#### What to produce
The output must match the lines from the first line of the listing below through the line holding "- **Goals and" exactly and must contain no pictures.

#### Source records
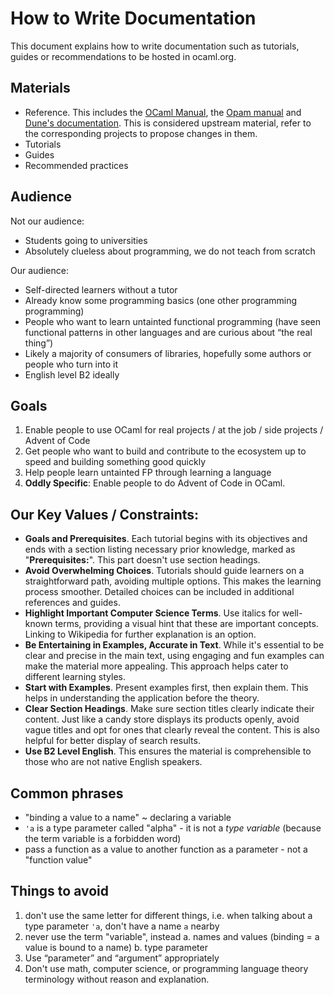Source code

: # How to Write Documentation

This document explains how to write documentation such as tutorials, guides or recommendations to be hosted in ocaml.org.

## Materials

- Reference. This includes the [OCaml Manual](https://ocaml.org/releases/latest/manual.html), the [Opam manual](https://opam.ocaml.org/) and [Dune's documentation](https://dune.readthedocs.io/en/stable/). This is considered upstream material, refer to the corresponding projects to propose changes in them.
- Tutorials
- Guides
- Recommended practices

## Audience

Not our audience:
* Students going to universities
* Absolutely clueless about programming, we do not teach from scratch

Our audience:
* Self-directed learners without a tutor
* Already know some programming basics (one other programming programming)
* People who want to learn untainted functional programming (have seen functional patterns in other languages and are curious about “the real thing”)
* Likely a majority of consumers of libraries, hopefully some authors or people who turn into it
* English level B2 ideally

## Goals

1. Enable people to use OCaml for real projects / at the job / side projects / Advent of Code
1. Get people who want to build and contribute to the ecosystem up to speed and building something good quickly
1. Help people learn untainted FP through learning a language
1. **Oddly Specific**: Enable people to do Advent of Code in OCaml.

## Our Key Values / Constraints:
- **Goals and Prerequisites**. Each tutorial begins with its objectives and ends with a section listing necessary prior knowledge, marked as "**Prerequisites:**". This part doesn't use section headings.
- **Avoid Overwhelming Choices**. Tutorials should guide learners on a straightforward path, avoiding multiple options. This makes the learning process smoother. Detailed choices can be included in additional references and guides.
- **Highlight Important Computer Science Terms**. Use italics for well-known terms, providing a visual hint that these are important concepts. Linking to Wikipedia for further explanation is an option.
- **Be Entertaining in Examples, Accurate in Text**. While it's essential to be clear and precise in the main text, using engaging and fun examples can make the material more appealing. This approach helps cater to different learning styles.
- **Start with Examples**. Present examples first, then explain them. This helps in understanding the application before the theory.
- **Clear Section Headings**. Make sure section titles clearly indicate their content. Just like a candy store displays its products openly, avoid vague titles and opt for ones that clearly reveal the content. This is also helpful for better display of search results.
- **Use B2 Level English**. This ensures the material is comprehensible to those who are not native English speakers.

## Common phrases

- "binding a value to a name" ~ declaring a variable
- `'a` is a type parameter called "alpha" - it is not a _type variable_ (because the term variable is a forbidden word)
- pass a function as a value to another function as a parameter - not a "function value"

## Things to avoid

1. don't use the same letter for different things, i.e. when talking about a type parameter `'a`, don't have a name `a` nearby
1. never use the term "variable", instead
    a. names and values (binding = a value is bound to a name)
    b. type parameter
1. Use “parameter” and “argument” appropriately
1. Don't use math, computer science, or programming language theory terminology without reason and explanation.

#### Result below
Source code

: # How to Write Documentation

This document explains how to write documentation such as tutorials, guides or recommendations to be hosted in ocaml.org.

## Materials

- Reference. This includes the [OCaml Manual](https://ocaml.org/releases/latest/manual.html), the [Opam manual](https://opam.ocaml.org/) and [Dune's documentation](https://dune.readthedocs.io/en/stable/). This is considered upstream material, refer to the corresponding projects to propose changes in them.
- Tutorials
- Guides
- Recommended practices

## Audience

Not our audience:
* Students going to universities
* Absolutely clueless about programming, we do not teach from scratch

Our audience:
* Self-directed learners without a tutor
* Already know some programming basics (one other programming programming)
* People who want to learn untainted functional programming (have seen functional patterns in other languages and are curious about “the real thing”)
* Likely a majority of consumers of libraries, hopefully some authors or people who turn into it
* English level B2 ideally

## Goals

1. Enable people to use OCaml for real projects / at the job / side projects / Advent of Code
1. Get people who want to build and contribute to the ecosystem up to speed and building something good quickly
1. Help people learn untainted FP through learning a language
1. **Oddly Specific**: Enable people to do Advent of Code in OCaml.

## Our Key Values / Constraints:
- **Goals and Prerequisites**. Each tutorial begins with its objectives and ends with a section listing necessary prior knowledge, marked as "**Prerequisites:**". This part doesn't use section headings.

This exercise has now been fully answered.